Though he has rarely been the one to steal the headlines, all are in agreement that he is the best to have played for Ireland. In a decade his team have spent breaking new ground, he has almost always been there contributing, and little of it could have happened without him.
Going back to the Cricket World Cup 2007, at which cricket in Ireland was changed forever by the St. Patrick’s Day shock of Pakistan, Joyce played his part without even being there. By that time Joyce had switched alleigances to England – in fact he made his ODI debut against Ireland rather than for them – but. Ireland might never have made it to that tournament in the first place had it not been for his efforts: Joyce made two hundreds and two half-centuries in five innings, averaging just under 100 at the ICC Trophy, the qualifying tournament for that World Cup.
Then at the Cricket World Cup 2011, when Kevin O’Brien smashed potentially the greatest ODI hundred of all time, Joyce was there, laying the foundations with 32. The closest he came to stealing the show was at the Cricket World Cup 2015, when he made a hundred against Zimbabwe in victory. But even that hardly felt remarkable, having come in the wake of Ireland’s win against West Indies, in which Joyce made a brilliant 84 from 67, but was overshadowed by Paul Stirling who made 92 to claim the Player of the Match award. Between times, away from the television cameras, he was an Intercontinental Cup God; in first-class cricket for Ireland he averaged 58.21, and made this country’s highest-ever score of 231.

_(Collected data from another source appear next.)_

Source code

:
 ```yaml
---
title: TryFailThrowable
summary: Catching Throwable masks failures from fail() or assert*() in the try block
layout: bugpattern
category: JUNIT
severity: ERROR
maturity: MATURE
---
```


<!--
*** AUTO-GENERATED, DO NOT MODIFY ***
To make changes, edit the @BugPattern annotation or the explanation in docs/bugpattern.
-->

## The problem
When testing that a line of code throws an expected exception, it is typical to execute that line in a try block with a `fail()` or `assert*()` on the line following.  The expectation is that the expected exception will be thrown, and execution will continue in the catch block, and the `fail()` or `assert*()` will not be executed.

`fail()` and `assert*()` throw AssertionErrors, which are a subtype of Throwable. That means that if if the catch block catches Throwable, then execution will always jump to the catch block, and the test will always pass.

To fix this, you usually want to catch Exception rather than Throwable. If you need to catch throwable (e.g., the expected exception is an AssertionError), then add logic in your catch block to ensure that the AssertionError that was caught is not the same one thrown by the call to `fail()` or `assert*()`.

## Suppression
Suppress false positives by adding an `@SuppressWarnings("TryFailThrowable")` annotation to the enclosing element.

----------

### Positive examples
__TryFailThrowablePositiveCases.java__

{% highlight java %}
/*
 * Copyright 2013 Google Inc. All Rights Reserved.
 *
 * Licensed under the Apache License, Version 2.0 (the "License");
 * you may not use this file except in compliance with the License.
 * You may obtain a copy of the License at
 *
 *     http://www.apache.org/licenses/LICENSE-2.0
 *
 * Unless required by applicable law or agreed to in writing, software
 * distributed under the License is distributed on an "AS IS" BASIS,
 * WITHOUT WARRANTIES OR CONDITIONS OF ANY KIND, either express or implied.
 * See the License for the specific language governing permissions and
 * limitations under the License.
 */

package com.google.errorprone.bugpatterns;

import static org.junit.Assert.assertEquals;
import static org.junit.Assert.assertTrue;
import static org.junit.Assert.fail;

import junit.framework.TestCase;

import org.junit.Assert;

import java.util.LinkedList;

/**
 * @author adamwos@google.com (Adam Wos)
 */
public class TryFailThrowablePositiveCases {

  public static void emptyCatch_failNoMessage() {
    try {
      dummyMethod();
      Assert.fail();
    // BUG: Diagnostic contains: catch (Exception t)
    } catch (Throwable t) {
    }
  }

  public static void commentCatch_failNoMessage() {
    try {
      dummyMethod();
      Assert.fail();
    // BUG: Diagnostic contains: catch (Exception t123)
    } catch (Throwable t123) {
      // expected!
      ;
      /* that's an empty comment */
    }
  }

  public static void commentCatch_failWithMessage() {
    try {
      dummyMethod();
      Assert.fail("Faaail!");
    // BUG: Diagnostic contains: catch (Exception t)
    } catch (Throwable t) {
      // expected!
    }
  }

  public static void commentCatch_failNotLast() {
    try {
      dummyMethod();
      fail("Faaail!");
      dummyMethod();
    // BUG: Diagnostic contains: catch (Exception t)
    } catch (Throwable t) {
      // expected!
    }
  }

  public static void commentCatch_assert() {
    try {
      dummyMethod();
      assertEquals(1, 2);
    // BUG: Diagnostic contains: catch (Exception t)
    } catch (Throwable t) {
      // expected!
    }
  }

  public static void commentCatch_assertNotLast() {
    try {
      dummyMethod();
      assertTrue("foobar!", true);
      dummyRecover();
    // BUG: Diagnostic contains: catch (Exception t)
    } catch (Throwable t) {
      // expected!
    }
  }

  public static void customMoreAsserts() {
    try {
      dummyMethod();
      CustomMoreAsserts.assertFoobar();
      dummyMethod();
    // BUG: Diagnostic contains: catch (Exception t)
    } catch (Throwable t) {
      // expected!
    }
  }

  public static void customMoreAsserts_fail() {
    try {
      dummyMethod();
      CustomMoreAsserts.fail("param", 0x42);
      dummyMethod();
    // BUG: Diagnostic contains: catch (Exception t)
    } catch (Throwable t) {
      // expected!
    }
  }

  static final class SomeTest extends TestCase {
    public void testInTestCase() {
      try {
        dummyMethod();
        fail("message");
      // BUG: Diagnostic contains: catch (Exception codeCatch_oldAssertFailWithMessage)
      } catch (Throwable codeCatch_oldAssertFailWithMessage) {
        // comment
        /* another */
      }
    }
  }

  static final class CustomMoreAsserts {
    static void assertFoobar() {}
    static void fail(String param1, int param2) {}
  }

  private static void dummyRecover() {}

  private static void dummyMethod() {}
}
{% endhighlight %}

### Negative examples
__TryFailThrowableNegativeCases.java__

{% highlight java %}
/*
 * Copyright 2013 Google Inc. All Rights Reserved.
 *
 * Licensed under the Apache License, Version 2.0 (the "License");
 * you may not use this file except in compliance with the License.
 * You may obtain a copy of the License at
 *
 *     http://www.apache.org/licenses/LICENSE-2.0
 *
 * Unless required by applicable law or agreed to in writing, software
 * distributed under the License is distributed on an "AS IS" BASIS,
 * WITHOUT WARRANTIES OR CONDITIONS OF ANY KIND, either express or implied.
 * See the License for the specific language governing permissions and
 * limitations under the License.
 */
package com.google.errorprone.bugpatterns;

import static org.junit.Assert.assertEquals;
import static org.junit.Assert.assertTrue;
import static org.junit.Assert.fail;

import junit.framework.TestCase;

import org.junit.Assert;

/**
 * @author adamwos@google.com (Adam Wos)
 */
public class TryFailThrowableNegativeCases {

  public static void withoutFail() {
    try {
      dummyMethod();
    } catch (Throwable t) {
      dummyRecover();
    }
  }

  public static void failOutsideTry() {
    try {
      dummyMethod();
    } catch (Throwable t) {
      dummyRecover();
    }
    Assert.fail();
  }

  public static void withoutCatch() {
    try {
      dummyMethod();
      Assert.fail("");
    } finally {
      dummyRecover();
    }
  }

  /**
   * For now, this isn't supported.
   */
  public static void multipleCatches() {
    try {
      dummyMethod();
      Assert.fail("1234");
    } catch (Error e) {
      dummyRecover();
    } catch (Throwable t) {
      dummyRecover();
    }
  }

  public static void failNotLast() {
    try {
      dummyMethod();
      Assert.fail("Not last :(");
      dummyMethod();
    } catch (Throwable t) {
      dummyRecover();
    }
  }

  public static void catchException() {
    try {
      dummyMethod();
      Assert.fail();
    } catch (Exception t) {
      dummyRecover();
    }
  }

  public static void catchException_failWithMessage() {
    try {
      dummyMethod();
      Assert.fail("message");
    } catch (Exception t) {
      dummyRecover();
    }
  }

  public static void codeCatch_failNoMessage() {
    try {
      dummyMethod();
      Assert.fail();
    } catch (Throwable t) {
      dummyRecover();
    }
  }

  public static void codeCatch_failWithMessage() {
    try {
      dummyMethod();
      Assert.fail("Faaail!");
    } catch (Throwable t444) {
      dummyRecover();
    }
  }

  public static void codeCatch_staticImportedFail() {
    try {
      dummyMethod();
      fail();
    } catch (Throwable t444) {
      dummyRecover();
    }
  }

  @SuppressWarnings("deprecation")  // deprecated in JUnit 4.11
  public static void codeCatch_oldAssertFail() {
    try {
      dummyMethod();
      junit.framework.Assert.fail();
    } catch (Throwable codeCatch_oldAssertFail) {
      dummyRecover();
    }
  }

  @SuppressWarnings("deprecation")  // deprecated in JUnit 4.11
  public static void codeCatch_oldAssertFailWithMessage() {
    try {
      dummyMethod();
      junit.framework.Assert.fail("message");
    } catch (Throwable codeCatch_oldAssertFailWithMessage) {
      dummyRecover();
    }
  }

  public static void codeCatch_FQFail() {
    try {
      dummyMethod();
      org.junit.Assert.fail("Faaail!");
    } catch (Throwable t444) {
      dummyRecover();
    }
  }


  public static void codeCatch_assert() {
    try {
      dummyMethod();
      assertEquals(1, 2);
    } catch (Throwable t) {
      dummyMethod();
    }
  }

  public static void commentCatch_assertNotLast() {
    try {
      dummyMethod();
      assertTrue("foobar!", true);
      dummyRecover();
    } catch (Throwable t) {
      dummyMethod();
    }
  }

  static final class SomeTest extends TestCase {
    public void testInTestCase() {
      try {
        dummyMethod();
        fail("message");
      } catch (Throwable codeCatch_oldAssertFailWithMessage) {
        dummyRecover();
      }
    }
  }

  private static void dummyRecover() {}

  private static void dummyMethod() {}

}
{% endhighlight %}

Just last week, when making his Test debut for Ireland in a match he had campaigned and work as hard as any to make happen, he laid a vital platform in a match that will be remembered for Kevin O’Brien’s hundred. With Ireland having been made to follow on, their inaugural Test could have descended into ignominy. Instead, Joyce, along with Ireland captain William Porterfield, battled through 26 overs to the close.
“I’d batted twice in a day not many times in my career, especially not in that kind of pressure, in a home Test match with a lot of eyes on you worldwide to see how you’re going to go,” he said. “There were a lot of people saying we could get bowled out again for 130. We managed to fight through to the end of play that day with a bit of luck and I was proud that we showed a bit of fight at the end of the third day. That’s all that Graham Ford asked of us was to show a lot of fight and we also showed a lot of skill.”
It speaks volumes of someone who would always put the team first that the moment he remembers most fondly isn’t from his innings, but one that gave Ireland a sniff of a remarkable victory. “Ridiculously it’s probably the catch I took because to get them two down,” he said. “Tim was bowling so well and Boyd’s a tough customer when he’s on song, we felt we had something to bowl at. It was a pretty good catch from myself if you don’t mind me saying. That was probably the moment, when they were 14/2 and Tim bowled Shafiq afterwards I thought we were probably favourites.”
Ireland legend @edjoyce24 has announced his retirement from cricket, signing off from a fantastic career after appearing in Ireland's maiden men's Test. Best of luck for the future, Ed! 🙌https://t.co/sr2hS7wOAS pic.twitter.com/m369BvhhTu— ICC (@ICC) May 24, 2018
Joyce isn’t just the most naturally talented batsman Ireland have ever produced, he is also, in temperament, technique, and desire, their most naturally suited to Test cricket. Such is demonstrated by his average in the Intercontinental Cup, his years of success in county cricket, where he scored 1,000 runs in seven consecutive seasons and averaged 48.05 for Middlesex and Sussex. He describes his Test debut as the “be all and end all” and T20 as “a bit of a sideshow”, and it could be considered something of a sadness that his first Test has become his last.
But Joyce will know he has contributed more than most, perhaps any to Irish cricket. A knee injury, the need to blood youth, a team he sees as being able to fill his shoes, all these have helped make the decision of someone who has always been able to maintain perspective, and who has always been happy for it not to be about him.
And besides, Joyce will still be integral to Ireland’s success, having taken on a role overseeing leadership development and as a batting coach in the Irish performance system, something he will surely find as perfect a fit as playing cricket was. Ed Joyce’s contribution to Irish cricket has been immense and it would appear that, even in retirement, he is far from finished.